◆ What to work on
From the material below, return every line that includes "BREAK".

◆ Record extracts

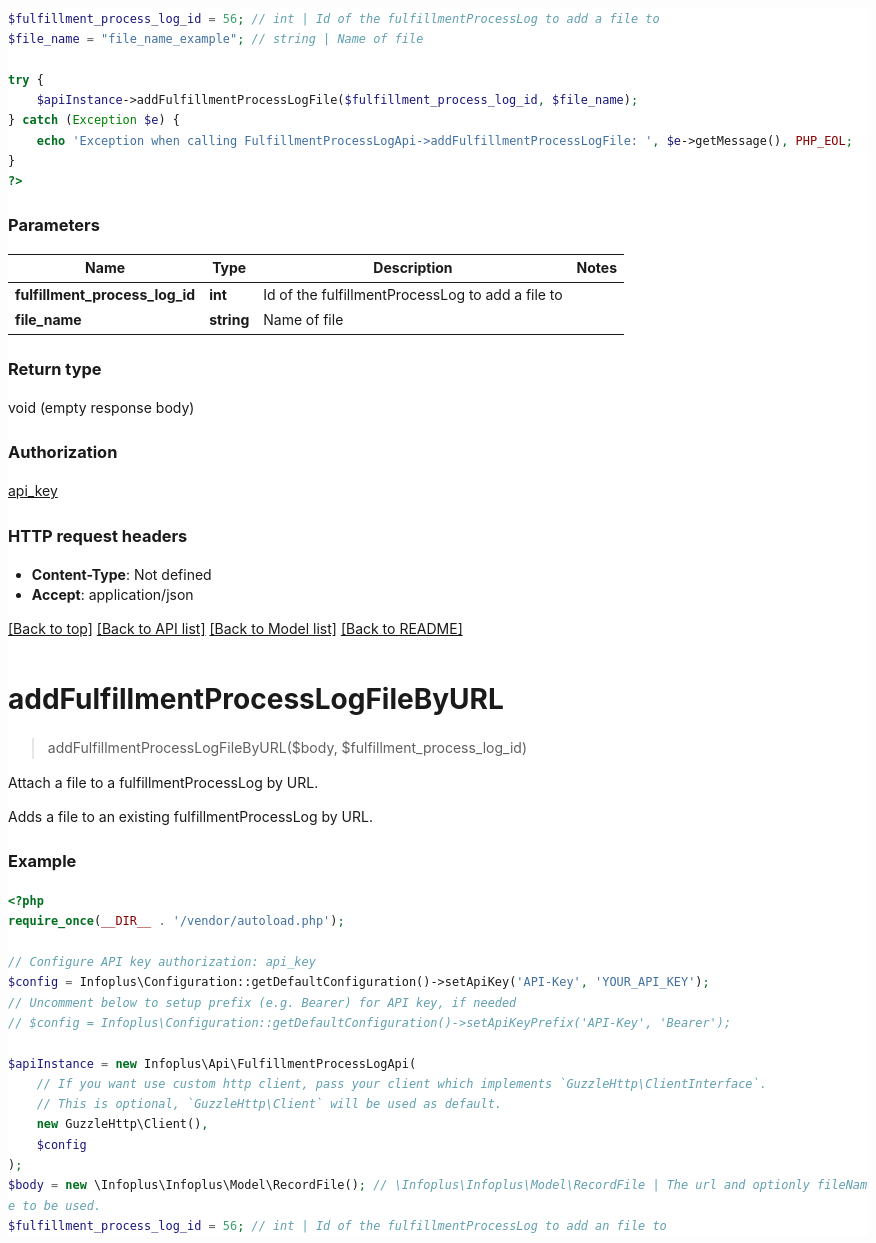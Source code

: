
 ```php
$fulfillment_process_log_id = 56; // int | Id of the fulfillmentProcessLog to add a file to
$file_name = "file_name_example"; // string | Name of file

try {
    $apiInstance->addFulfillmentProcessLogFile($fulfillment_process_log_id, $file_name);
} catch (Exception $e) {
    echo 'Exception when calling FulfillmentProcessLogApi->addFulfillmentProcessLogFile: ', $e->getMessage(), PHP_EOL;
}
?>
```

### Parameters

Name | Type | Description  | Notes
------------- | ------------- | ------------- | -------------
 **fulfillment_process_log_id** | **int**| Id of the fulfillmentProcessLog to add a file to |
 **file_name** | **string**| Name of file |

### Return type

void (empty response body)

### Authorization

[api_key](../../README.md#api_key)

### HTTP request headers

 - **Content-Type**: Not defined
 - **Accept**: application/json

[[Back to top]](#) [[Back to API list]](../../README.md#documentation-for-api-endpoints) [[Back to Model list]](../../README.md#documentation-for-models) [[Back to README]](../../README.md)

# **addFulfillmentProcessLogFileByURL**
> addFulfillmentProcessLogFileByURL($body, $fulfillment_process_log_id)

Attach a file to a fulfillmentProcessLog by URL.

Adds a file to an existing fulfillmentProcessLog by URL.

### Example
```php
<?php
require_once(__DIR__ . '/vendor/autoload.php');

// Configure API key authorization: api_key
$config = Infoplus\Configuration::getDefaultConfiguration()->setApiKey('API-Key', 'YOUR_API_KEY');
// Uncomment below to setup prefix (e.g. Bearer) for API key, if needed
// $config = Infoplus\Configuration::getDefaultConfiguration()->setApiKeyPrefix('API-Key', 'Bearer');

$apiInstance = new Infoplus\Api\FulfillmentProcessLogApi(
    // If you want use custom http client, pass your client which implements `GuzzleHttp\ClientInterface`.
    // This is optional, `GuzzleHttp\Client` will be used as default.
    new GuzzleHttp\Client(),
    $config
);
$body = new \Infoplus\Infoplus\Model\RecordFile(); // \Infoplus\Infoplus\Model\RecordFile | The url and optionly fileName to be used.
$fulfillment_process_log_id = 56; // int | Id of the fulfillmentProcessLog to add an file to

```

...

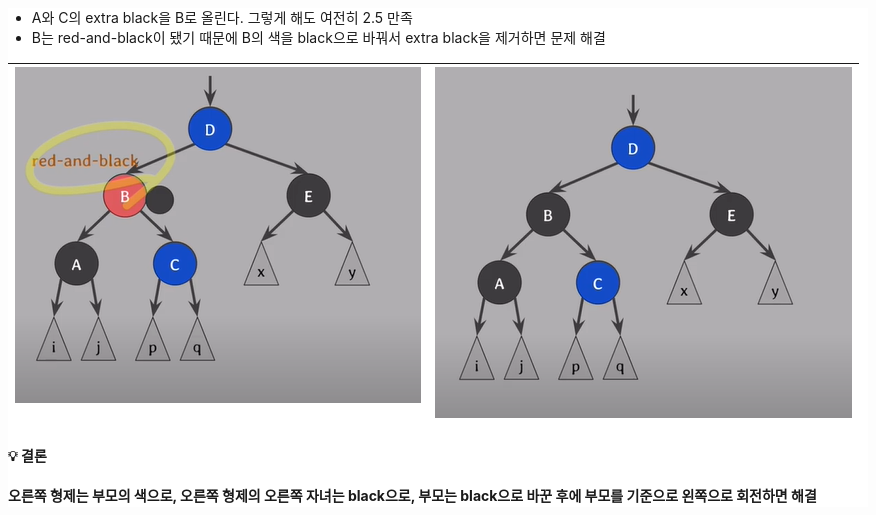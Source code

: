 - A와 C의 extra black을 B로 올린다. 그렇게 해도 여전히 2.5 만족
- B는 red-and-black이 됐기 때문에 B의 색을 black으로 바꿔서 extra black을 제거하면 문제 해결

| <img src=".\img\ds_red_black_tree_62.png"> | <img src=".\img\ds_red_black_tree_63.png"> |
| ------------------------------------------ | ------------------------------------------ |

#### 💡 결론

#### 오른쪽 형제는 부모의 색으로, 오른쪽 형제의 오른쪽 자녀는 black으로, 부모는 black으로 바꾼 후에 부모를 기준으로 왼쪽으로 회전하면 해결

==

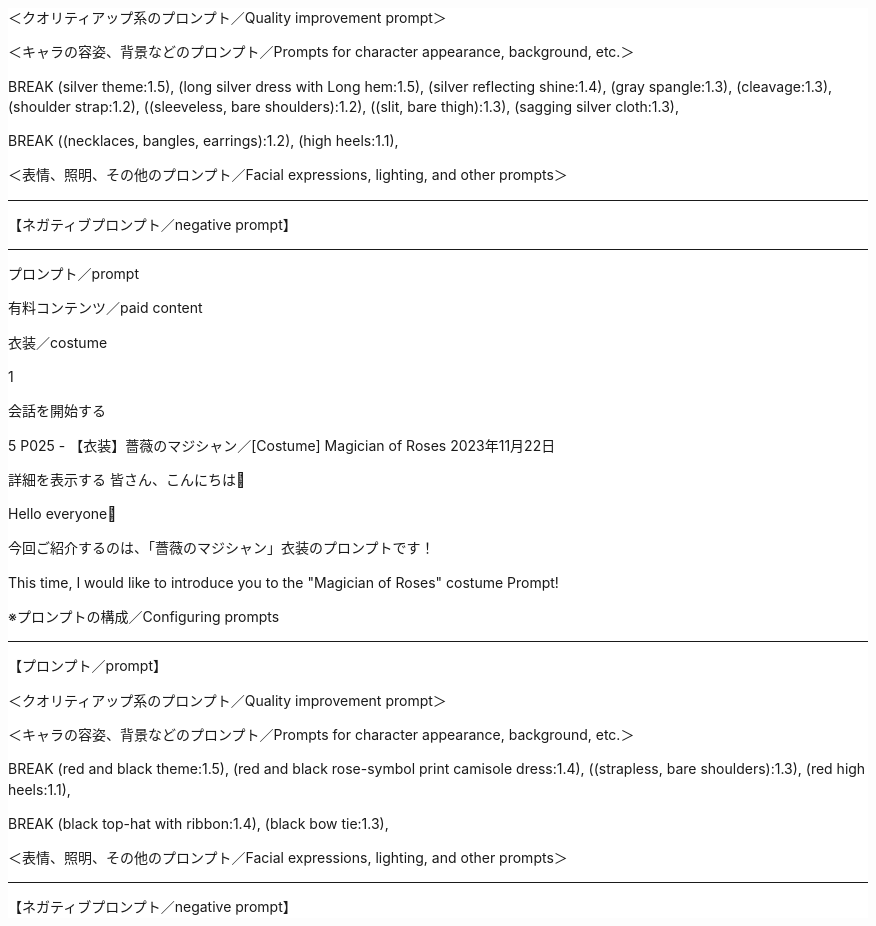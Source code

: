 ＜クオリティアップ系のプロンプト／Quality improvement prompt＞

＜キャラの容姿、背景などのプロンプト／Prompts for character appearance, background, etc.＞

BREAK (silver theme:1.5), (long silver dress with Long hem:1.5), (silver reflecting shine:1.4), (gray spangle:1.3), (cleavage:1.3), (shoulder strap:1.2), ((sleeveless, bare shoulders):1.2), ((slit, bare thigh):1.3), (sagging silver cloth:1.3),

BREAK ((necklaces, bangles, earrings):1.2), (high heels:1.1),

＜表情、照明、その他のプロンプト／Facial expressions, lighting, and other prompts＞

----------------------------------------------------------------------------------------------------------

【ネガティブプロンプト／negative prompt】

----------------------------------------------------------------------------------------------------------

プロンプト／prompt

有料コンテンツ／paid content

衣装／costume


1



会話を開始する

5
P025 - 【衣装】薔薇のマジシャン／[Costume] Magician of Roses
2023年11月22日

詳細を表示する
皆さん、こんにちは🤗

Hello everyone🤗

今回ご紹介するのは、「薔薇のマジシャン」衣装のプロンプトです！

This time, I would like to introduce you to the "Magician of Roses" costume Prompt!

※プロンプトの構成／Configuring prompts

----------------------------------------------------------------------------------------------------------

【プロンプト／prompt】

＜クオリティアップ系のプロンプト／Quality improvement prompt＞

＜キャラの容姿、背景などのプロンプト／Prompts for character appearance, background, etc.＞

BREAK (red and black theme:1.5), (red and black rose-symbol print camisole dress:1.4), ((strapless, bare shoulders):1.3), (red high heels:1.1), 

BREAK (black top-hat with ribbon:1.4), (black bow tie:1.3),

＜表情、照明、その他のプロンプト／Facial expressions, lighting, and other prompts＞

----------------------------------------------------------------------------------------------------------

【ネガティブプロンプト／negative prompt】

◆ Written solution
BREAK (silver theme:1.5), (long silver dress with Long hem:1.5), (silver reflecting shine:1.4), (gray spangle:1.3), (cleavage:1.3), (shoulder strap:1.2), ((sleeveless, bare shoulders):1.2), ((slit, bare thigh):1.3), (sagging silver cloth:1.3),
BREAK ((necklaces, bangles, earrings):1.2), (high heels:1.1),
BREAK (red and black theme:1.5), (red and black rose-symbol print camisole dress:1.4), ((strapless, bare shoulders):1.3), (red high heels:1.1), 
BREAK (black top-hat with ribbon:1.4), (black bow tie:1.3),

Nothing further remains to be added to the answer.